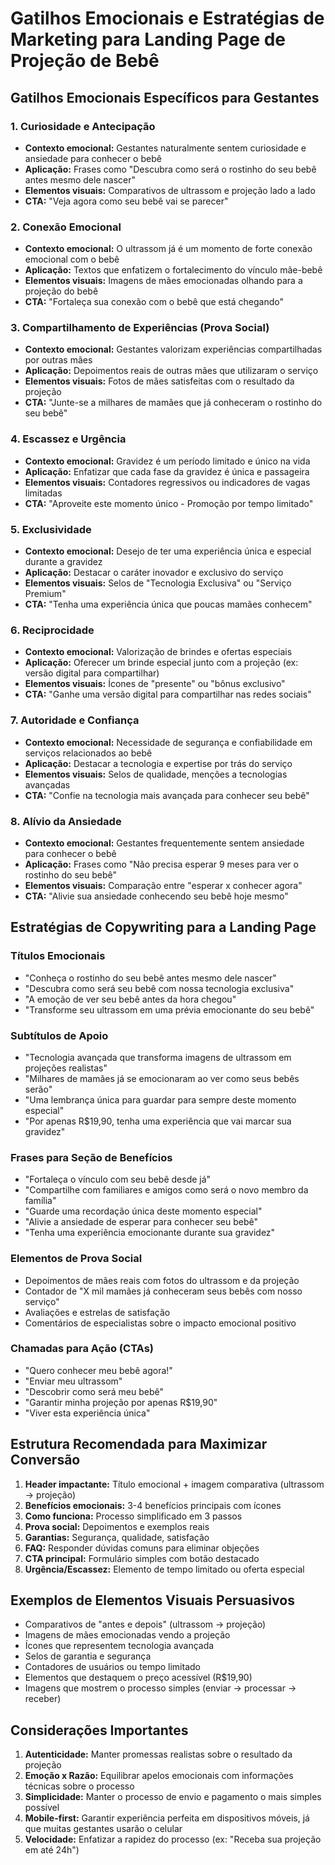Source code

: # Gatilhos Emocionais e Estratégias de Marketing para Landing Page de Projeção de Bebê

## Gatilhos Emocionais Específicos para Gestantes

### 1. Curiosidade e Antecipação
- **Contexto emocional:** Gestantes naturalmente sentem curiosidade e ansiedade para conhecer o bebê
- **Aplicação:** Frases como "Descubra como será o rostinho do seu bebê antes mesmo dele nascer"
- **Elementos visuais:** Comparativos de ultrassom e projeção lado a lado
- **CTA:** "Veja agora como seu bebê vai se parecer"

### 2. Conexão Emocional
- **Contexto emocional:** O ultrassom já é um momento de forte conexão emocional com o bebê
- **Aplicação:** Textos que enfatizem o fortalecimento do vínculo mãe-bebê
- **Elementos visuais:** Imagens de mães emocionadas olhando para a projeção do bebê
- **CTA:** "Fortaleça sua conexão com o bebê que está chegando"

### 3. Compartilhamento de Experiências (Prova Social)
- **Contexto emocional:** Gestantes valorizam experiências compartilhadas por outras mães
- **Aplicação:** Depoimentos reais de outras mães que utilizaram o serviço
- **Elementos visuais:** Fotos de mães satisfeitas com o resultado da projeção
- **CTA:** "Junte-se a milhares de mamães que já conheceram o rostinho do seu bebê"

### 4. Escassez e Urgência
- **Contexto emocional:** Gravidez é um período limitado e único na vida
- **Aplicação:** Enfatizar que cada fase da gravidez é única e passageira
- **Elementos visuais:** Contadores regressivos ou indicadores de vagas limitadas
- **CTA:** "Aproveite este momento único - Promoção por tempo limitado"

### 5. Exclusividade
- **Contexto emocional:** Desejo de ter uma experiência única e especial durante a gravidez
- **Aplicação:** Destacar o caráter inovador e exclusivo do serviço
- **Elementos visuais:** Selos de "Tecnologia Exclusiva" ou "Serviço Premium"
- **CTA:** "Tenha uma experiência única que poucas mamães conhecem"

### 6. Reciprocidade
- **Contexto emocional:** Valorização de brindes e ofertas especiais
- **Aplicação:** Oferecer um brinde especial junto com a projeção (ex: versão digital para compartilhar)
- **Elementos visuais:** Ícones de "presente" ou "bônus exclusivo"
- **CTA:** "Ganhe uma versão digital para compartilhar nas redes sociais"

### 7. Autoridade e Confiança
- **Contexto emocional:** Necessidade de segurança e confiabilidade em serviços relacionados ao bebê
- **Aplicação:** Destacar a tecnologia e expertise por trás do serviço
- **Elementos visuais:** Selos de qualidade, menções a tecnologias avançadas
- **CTA:** "Confie na tecnologia mais avançada para conhecer seu bebê"

### 8. Alívio da Ansiedade
- **Contexto emocional:** Gestantes frequentemente sentem ansiedade para conhecer o bebê
- **Aplicação:** Frases como "Não precisa esperar 9 meses para ver o rostinho do seu bebê"
- **Elementos visuais:** Comparação entre "esperar x conhecer agora"
- **CTA:** "Alivie sua ansiedade conhecendo seu bebê hoje mesmo"

## Estratégias de Copywriting para a Landing Page

### Títulos Emocionais
- "Conheça o rostinho do seu bebê antes mesmo dele nascer"
- "Descubra como será seu bebê com nossa tecnologia exclusiva"
- "A emoção de ver seu bebê antes da hora chegou"
- "Transforme seu ultrassom em uma prévia emocionante do seu bebê"

### Subtítulos de Apoio
- "Tecnologia avançada que transforma imagens de ultrassom em projeções realistas"
- "Milhares de mamães já se emocionaram ao ver como seus bebês serão"
- "Uma lembrança única para guardar para sempre deste momento especial"
- "Por apenas R$19,90, tenha uma experiência que vai marcar sua gravidez"

### Frases para Seção de Benefícios
- "Fortaleça o vínculo com seu bebê desde já"
- "Compartilhe com familiares e amigos como será o novo membro da família"
- "Guarde uma recordação única deste momento especial"
- "Alivie a ansiedade de esperar para conhecer seu bebê"
- "Tenha uma experiência emocionante durante sua gravidez"

### Elementos de Prova Social
- Depoimentos de mães reais com fotos do ultrassom e da projeção
- Contador de "X mil mamães já conheceram seus bebês com nosso serviço"
- Avaliações e estrelas de satisfação
- Comentários de especialistas sobre o impacto emocional positivo

### Chamadas para Ação (CTAs)
- "Quero conhecer meu bebê agora!"
- "Enviar meu ultrassom"
- "Descobrir como será meu bebê"
- "Garantir minha projeção por apenas R$19,90"
- "Viver esta experiência única"

## Estrutura Recomendada para Maximizar Conversão

1. **Header impactante:** Título emocional + imagem comparativa (ultrassom → projeção)
2. **Benefícios emocionais:** 3-4 benefícios principais com ícones
3. **Como funciona:** Processo simplificado em 3 passos
4. **Prova social:** Depoimentos e exemplos reais
5. **Garantias:** Segurança, qualidade, satisfação
6. **FAQ:** Responder dúvidas comuns para eliminar objeções
7. **CTA principal:** Formulário simples com botão destacado
8. **Urgência/Escassez:** Elemento de tempo limitado ou oferta especial

## Exemplos de Elementos Visuais Persuasivos

- Comparativos de "antes e depois" (ultrassom → projeção)
- Imagens de mães emocionadas vendo a projeção
- Ícones que representem tecnologia avançada
- Selos de garantia e segurança
- Contadores de usuários ou tempo limitado
- Elementos que destaquem o preço acessível (R$19,90)
- Imagens que mostrem o processo simples (enviar → processar → receber)

## Considerações Importantes

1. **Autenticidade:** Manter promessas realistas sobre o resultado da projeção
2. **Emoção x Razão:** Equilibrar apelos emocionais com informações técnicas sobre o processo
3. **Simplicidade:** Manter o processo de envio e pagamento o mais simples possível
4. **Mobile-first:** Garantir experiência perfeita em dispositivos móveis, já que muitas gestantes usarão o celular
5. **Velocidade:** Enfatizar a rapidez do processo (ex: "Receba sua projeção em até 24h")
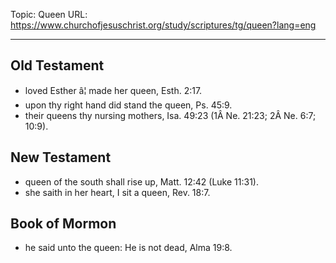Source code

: Topic: Queen
URL: https://www.churchofjesuschrist.org/study/scriptures/tg/queen?lang=eng

---

## Old Testament

- loved Esther â¦ made her queen, Esth. 2:17.
- upon thy right hand did stand the queen, Ps. 45:9.
- their queens thy nursing mothers, Isa. 49:23 (1Â Ne. 21:23; 2Â Ne. 6:7; 10:9).

## New Testament

- queen of the south shall rise up, Matt. 12:42 (Luke 11:31).
- she saith in her heart, I sit a queen, Rev. 18:7.

## Book of Mormon

- he said unto the queen: He is not dead, Alma 19:8.

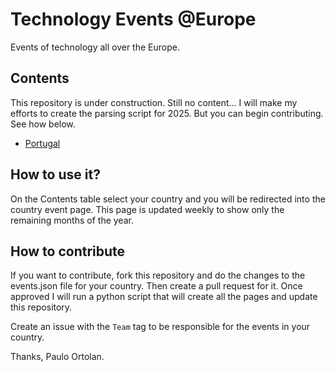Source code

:# Technology Events @Europe

Events of technology all over the Europe.

## Contents

This repository is under construction. Still no content... I will make my efforts to create the parsing script for 2025. But you can begin contributing. See how below.

* [Portugal](pages/events_pt.md)

## How to use it?

On the Contents table select your country and you will be redirected into the country event page. This page is updated weekly to show only the remaining months of the year.

## How to contribute

If you want to contribute, fork this repository and do the changes to the events.json file for your country. Then create a pull request for it. Once approved I will run a python script that will create all the pages and update this repository.

Create an issue with the `Team` tag to be responsible for the events in your country.

Thanks, Paulo Ortolan.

◆ Exercise instructions ◆
In the entries above, find each line with "Contents" and list it.

◆ Task output ◆
## Contents
On the Contents table select your country and you will be redirected into the country event page. This page is updated weekly to show only the remaining months of the year.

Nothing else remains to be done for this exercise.